The phrase “convenient location” was one of those descriptions, Saks said.
“While I prefer that to an inconvenient location, it doesn’t pop as much as some of the other ideas that came up,” Saks said. “For example, ‘quality education’ and ‘prepared graduates for jobs and careers.’”
Saks said the university’s challenge now is building upon positive perceptions and making sure stakeholders stay happy.
“Really what we need to do is take all of these items that our stakeholders spoke positively about and be able to explain to all the audiences and speak to all the audiences on why these items are important, why we are unique in those ways,” he said.
Saks said that one of the ways CSUF is seeking to make sure that happens is through the creation of an “aspiration market position statement,” a communication tool that will allow CSUF to talk to its stakeholders using the information gathered from the university advancement study.
Following Sak’s presentation, the meeting shifted back toward the discussion of the strategic plan and how it could best be implemented.
The town hall set aside a 45-minute period of discussion when faculty, staff and students had moderated round-table group discussions on the various goals of the strategic plan and how they might be able to facilitate them in their own departments or groups.
When discussion was done, audience members asked questions and shared their opinions on the strategic plan and its goals.
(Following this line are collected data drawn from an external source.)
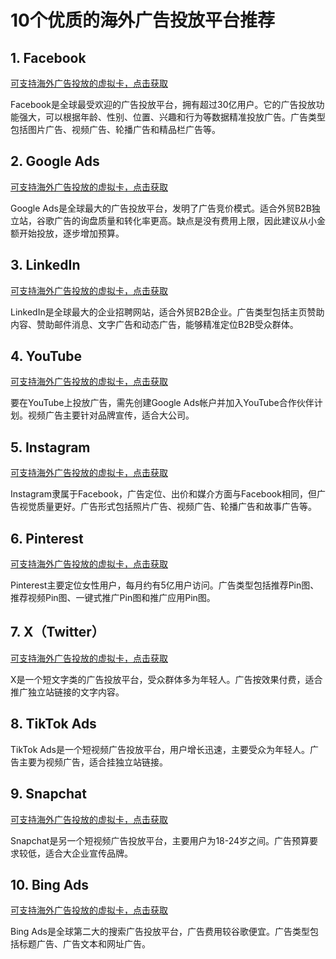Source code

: # 10个优质的海外广告投放平台推荐

## 1. Facebook

[可支持海外广告投放的虚拟卡，点击获取​](https://gpt.fomepay.com/#/pages/login/index?d=Q3DD80)

Facebook是全球最受欢迎的广告投放平台，拥有超过30亿用户。它的广告投放功能强大，可以根据年龄、性别、位置、兴趣和行为等数据精准投放广告。广告类型包括图片广告、视频广告、轮播广告和精品栏广告等。

## 2. Google Ads

[可支持海外广告投放的虚拟卡，点击获取​](https://gpt.fomepay.com/#/pages/login/index?d=Q3DD80)

Google Ads是全球最大的广告投放平台，发明了广告竞价模式。适合外贸B2B独立站，谷歌广告的询盘质量和转化率更高。缺点是没有费用上限，因此建议从小金额开始投放，逐步增加预算。

## 3. LinkedIn

[可支持海外广告投放的虚拟卡，点击获取​](https://gpt.fomepay.com/#/pages/login/index?d=Q3DD80)

LinkedIn是全球最大的企业招聘网站，适合外贸B2B企业。广告类型包括主页赞助内容、赞助邮件消息、文字广告和动态广告，能够精准定位B2B受众群体。

## 4. YouTube

[可支持海外广告投放的虚拟卡，点击获取​](https://gpt.fomepay.com/#/pages/login/index?d=Q3DD80)

要在YouTube上投放广告，需先创建Google Ads帐户并加入YouTube合作伙伴计划。视频广告主要针对品牌宣传，适合大公司。

## 5. Instagram

[可支持海外广告投放的虚拟卡，点击获取​](https://gpt.fomepay.com/#/pages/login/index?d=Q3DD80)

Instagram隶属于Facebook，广告定位、出价和媒介方面与Facebook相同，但广告视觉质量更好。广告形式包括照片广告、视频广告、轮播广告和故事广告等。

## 6. Pinterest

[可支持海外广告投放的虚拟卡，点击获取​](https://gpt.fomepay.com/#/pages/login/index?d=Q3DD80)

Pinterest主要定位女性用户，每月约有5亿用户访问。广告类型包括推荐Pin图、推荐视频Pin图、一键式推广Pin图和推广应用Pin图。

## 7. X（Twitter）

[可支持海外广告投放的虚拟卡，点击获取​](https://gpt.fomepay.com/#/pages/login/index?d=Q3DD80)

X是一个短文字类的广告投放平台，受众群体多为年轻人。广告按效果付费，适合推广独立站链接的文字内容。

## 8. TikTok Ads

TikTok Ads是一个短视频广告投放平台，用户增长迅速，主要受众为年轻人。广告主要为视频广告，适合挂独立站链接。

## 9. Snapchat

[可支持海外广告投放的虚拟卡，点击获取​](https://gpt.fomepay.com/#/pages/login/index?d=Q3DD80)

Snapchat是另一个短视频广告投放平台，主要用户为18-24岁之间。广告预算要求较低，适合大企业宣传品牌。

## 10. Bing Ads

[可支持海外广告投放的虚拟卡，点击获取​](https://gpt.fomepay.com/#/pages/login/index?d=Q3DD80)

Bing Ads是全球第二大的搜索广告投放平台，广告费用较谷歌便宜。广告类型包括标题广告、广告文本和网址广告。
Some said they saw positive benefits to the strategic plan while others said they weren’t sure how, specifically, the university intended to positively impact students and achieve its goals for becoming a better university.
“I believe Cal State Fullerton can be a global leader in a million different ways and I’m ready for that, and I believe my peers are as well,” sophomore Rachel Herzog said. “It’s just that we’re unsure about what the university wants for us as well.”
John Spiak of Grand Central Art Center in Santa Ana said he would like to see greater student engagement and interpersonal connections on campus increase in a world where people are often absorbed by social media.
“How do we get them out of that technology base into that real world base? And I think we need to ask (current students) or a generation younger than them before they even arrive at this university,” Spiak said.
García agreed that accomplishing goals listed within the strategic plan will be dependent on communication between different groups on campus and that the voices of students are important.
“We need to listen to the younger voices, we also need to listen to the older voices and the in-between voices; all the voices,” García said. “So that we can come together as a community to listen and become the model comprehensive university.”